The National Assembly resolve to investigate the circumstances surrounding Nigeria’s failure at the IMO election was unfolded when a delegation of top government officials led by the Chairman, Senate Committee on Marine Transportation, Senator Zinab Kure and her House of Representatives counterpart, Hon. Ifeanyi Ugwuanyi paid a courtesy visit to the Nigerian High Commissioner to Britain, Dalhatu Sarki Tafida at the Nigerian House in London.
The lawmakers told Tafida that the National Assembly want to ascertain how the country failed to retain its council seat at the 2011 November election of IMO with a view to learn from it and avoid the same pitfalls in future.
“The National Assembly wants to know exactly what went wrong. This is not meant to apportion blames. We are convinced of the need to critically examine the facts behind the failure, if a recurrence was to be prevented. We do not want to dwell on hear say and speculations. That is the only way to avoid the same pitfalls in future”, they said.

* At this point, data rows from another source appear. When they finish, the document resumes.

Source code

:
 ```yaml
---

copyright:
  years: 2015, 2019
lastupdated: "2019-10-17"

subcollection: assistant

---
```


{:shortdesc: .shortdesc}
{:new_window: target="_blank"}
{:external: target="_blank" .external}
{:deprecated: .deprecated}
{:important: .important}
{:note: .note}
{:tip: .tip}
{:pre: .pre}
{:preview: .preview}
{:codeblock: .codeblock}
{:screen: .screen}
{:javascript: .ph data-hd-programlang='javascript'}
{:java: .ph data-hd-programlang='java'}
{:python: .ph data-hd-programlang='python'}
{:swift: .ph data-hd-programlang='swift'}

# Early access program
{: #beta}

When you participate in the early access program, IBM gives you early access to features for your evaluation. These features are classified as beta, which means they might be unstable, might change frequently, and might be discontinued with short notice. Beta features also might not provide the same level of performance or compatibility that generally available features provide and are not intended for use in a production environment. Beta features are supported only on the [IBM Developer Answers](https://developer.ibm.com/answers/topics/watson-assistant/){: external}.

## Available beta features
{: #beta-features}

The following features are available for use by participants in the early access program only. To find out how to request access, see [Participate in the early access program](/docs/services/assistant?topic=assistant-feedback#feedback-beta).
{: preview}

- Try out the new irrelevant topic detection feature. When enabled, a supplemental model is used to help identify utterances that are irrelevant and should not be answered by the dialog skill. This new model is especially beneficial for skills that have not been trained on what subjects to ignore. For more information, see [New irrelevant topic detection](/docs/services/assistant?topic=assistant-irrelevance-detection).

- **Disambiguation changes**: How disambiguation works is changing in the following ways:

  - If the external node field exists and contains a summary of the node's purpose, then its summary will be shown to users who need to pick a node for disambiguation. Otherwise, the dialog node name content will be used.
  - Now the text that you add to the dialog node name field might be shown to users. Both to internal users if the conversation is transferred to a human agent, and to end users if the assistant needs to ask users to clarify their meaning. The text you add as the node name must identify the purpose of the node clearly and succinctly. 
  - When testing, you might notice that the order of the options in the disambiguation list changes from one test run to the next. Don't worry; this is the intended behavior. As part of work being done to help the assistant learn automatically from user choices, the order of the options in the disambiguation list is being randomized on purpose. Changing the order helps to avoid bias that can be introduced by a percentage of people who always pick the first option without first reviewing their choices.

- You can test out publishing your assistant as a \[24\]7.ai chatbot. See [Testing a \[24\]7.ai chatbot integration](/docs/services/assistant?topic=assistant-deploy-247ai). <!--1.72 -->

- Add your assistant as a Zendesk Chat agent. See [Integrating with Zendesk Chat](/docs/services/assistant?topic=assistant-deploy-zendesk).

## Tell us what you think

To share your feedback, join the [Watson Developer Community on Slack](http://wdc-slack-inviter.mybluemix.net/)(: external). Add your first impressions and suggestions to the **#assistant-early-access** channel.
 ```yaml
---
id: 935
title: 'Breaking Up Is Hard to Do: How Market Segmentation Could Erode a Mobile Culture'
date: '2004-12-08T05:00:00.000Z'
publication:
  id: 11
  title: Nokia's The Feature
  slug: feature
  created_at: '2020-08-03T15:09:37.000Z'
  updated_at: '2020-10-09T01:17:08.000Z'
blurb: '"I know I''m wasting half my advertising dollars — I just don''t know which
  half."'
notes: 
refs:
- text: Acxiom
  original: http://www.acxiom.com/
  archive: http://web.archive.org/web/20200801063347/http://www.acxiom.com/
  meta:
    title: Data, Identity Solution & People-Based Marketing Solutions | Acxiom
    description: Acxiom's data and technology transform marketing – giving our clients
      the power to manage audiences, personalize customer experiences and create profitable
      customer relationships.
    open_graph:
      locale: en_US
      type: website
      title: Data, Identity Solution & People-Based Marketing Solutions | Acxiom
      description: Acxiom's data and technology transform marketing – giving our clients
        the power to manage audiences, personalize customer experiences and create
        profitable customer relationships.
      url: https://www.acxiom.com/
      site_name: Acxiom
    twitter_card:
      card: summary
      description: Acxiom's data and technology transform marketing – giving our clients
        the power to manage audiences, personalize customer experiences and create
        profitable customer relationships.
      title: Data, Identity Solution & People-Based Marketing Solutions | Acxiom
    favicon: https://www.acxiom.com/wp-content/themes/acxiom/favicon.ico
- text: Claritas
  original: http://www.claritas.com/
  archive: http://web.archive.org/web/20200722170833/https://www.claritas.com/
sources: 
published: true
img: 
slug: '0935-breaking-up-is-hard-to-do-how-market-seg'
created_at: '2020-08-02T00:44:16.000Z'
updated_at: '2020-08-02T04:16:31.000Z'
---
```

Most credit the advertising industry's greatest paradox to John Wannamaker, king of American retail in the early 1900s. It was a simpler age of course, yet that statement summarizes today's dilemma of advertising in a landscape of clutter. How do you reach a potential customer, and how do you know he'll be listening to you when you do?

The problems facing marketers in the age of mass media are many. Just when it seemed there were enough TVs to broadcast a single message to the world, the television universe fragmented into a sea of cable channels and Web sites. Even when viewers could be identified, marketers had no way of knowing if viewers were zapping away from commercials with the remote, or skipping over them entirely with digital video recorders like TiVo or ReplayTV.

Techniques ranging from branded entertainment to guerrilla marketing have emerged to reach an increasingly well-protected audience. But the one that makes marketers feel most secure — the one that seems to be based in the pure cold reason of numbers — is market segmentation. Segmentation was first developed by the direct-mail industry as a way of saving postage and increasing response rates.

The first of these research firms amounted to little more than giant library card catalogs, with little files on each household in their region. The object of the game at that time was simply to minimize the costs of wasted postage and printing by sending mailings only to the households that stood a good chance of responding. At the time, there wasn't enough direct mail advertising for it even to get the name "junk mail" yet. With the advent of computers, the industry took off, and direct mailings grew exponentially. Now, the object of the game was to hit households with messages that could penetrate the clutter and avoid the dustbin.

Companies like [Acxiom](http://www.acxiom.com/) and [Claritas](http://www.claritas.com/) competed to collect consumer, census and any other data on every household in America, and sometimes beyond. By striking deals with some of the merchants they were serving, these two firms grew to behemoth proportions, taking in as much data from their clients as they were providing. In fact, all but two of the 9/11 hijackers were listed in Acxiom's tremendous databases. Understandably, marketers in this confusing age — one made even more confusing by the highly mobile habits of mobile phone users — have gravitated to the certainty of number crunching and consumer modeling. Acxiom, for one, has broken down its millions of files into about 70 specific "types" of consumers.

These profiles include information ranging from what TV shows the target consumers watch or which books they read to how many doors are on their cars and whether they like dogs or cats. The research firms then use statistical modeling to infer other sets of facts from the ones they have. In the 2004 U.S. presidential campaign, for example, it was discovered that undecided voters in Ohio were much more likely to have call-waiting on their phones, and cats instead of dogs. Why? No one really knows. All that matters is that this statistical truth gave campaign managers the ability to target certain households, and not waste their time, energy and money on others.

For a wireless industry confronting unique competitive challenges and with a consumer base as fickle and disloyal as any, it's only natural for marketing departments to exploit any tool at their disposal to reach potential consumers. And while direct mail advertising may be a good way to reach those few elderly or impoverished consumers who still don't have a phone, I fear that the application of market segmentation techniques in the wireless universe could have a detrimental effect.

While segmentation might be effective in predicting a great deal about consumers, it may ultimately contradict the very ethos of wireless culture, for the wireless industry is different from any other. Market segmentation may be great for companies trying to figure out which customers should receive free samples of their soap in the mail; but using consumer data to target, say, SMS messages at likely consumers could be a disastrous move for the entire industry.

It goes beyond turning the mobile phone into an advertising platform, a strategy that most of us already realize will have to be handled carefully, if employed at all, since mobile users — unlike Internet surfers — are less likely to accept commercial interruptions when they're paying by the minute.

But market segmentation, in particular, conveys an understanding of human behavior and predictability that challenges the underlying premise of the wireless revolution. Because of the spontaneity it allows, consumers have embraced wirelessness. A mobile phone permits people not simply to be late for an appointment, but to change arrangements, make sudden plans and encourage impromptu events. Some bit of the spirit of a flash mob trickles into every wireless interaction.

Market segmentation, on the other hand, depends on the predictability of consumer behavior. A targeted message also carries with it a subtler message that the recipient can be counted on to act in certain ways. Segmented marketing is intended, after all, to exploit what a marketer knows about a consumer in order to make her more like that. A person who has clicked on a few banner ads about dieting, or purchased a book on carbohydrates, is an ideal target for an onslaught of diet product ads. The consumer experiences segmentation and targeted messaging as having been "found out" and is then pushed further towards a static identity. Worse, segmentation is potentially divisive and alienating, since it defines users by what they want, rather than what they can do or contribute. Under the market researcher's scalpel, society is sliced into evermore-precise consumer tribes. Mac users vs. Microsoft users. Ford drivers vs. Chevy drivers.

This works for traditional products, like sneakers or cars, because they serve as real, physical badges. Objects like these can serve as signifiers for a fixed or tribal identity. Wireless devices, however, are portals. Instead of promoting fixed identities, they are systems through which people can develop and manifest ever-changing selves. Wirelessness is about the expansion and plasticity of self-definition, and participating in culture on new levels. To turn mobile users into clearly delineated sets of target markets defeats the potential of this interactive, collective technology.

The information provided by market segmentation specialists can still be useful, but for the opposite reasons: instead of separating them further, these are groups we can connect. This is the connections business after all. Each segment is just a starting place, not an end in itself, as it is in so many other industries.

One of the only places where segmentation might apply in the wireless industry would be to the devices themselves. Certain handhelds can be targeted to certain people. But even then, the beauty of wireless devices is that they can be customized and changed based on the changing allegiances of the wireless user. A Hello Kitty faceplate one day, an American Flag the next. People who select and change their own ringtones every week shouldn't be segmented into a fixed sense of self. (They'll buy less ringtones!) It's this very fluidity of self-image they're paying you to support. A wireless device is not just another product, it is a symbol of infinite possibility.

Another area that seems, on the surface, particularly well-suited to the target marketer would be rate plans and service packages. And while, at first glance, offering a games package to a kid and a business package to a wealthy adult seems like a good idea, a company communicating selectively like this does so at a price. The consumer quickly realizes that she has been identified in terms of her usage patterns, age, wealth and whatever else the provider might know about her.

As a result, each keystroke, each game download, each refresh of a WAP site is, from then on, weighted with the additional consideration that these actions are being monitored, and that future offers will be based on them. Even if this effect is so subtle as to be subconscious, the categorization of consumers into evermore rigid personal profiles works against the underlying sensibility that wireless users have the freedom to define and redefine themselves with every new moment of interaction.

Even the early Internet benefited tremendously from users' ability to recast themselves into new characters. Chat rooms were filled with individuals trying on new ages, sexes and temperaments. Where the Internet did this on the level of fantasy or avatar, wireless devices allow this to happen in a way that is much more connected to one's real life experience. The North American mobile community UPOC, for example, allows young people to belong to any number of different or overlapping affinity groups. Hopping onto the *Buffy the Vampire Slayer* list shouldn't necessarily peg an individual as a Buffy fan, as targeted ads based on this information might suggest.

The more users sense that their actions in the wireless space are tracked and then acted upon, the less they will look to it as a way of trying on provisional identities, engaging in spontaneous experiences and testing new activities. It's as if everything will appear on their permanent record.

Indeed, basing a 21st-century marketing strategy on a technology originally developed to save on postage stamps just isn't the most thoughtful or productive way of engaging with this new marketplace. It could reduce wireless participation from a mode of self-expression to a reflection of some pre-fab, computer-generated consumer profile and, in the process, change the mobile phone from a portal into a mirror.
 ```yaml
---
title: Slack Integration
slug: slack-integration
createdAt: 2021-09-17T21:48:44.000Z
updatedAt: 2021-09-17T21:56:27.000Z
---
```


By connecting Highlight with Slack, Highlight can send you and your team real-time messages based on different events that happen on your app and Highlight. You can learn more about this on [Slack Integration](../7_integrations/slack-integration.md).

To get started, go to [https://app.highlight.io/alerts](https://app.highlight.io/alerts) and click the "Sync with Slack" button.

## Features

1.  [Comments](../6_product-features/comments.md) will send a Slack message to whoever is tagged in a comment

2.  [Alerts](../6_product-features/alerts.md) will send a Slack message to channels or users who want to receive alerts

One of the reasons Tafida gave Nigeria’s failure to pay its membership fees to the IMO before the election was held.
“We need to dig down on the issue of the non-payment of the IMO membership fees”, Ugwuanyi added, pointing out that the National Assembly needed a detailed report on the matter.
He highlighted that the nation’s greatest challenge presently, was to provide facility which would ensure that Nigerian cadets have access to adequate sea time exposure and trainings as required by international conventions to which the country was a signatory. “We need a road map. And we believe all parties must be involved in this task”, he said.
Another member of the delegation charged the British High Commissioner to explain why thousands of Nigerians are languishing in jail in British prisons.
Tafida however maintained that much as he deeply appreciated the concern of his visitors, he might not be able to submit his detailed report to the lawmakers, stressing that the report was already sent to the Ministry of Transport; which could easily reproduce it, should the National Assembly request for it.
“You can write to the Ministry and ask them why Nigeria failed to get re-elected”, Tafida said, even as he corrected the notion that thousands of Nigerians were in British prisons.
“It is not true that we have thousands of Nigerians in British prisons. If journalists are here now, you can imagine how they may react. We are here, and we visit the inmates. We talk to them. Therefore, we know that figure was wrong. When we arrived here, the figure was about 850. Not 15 or 20,000 and we have successfully pruned it down to about 500”, Tafida added.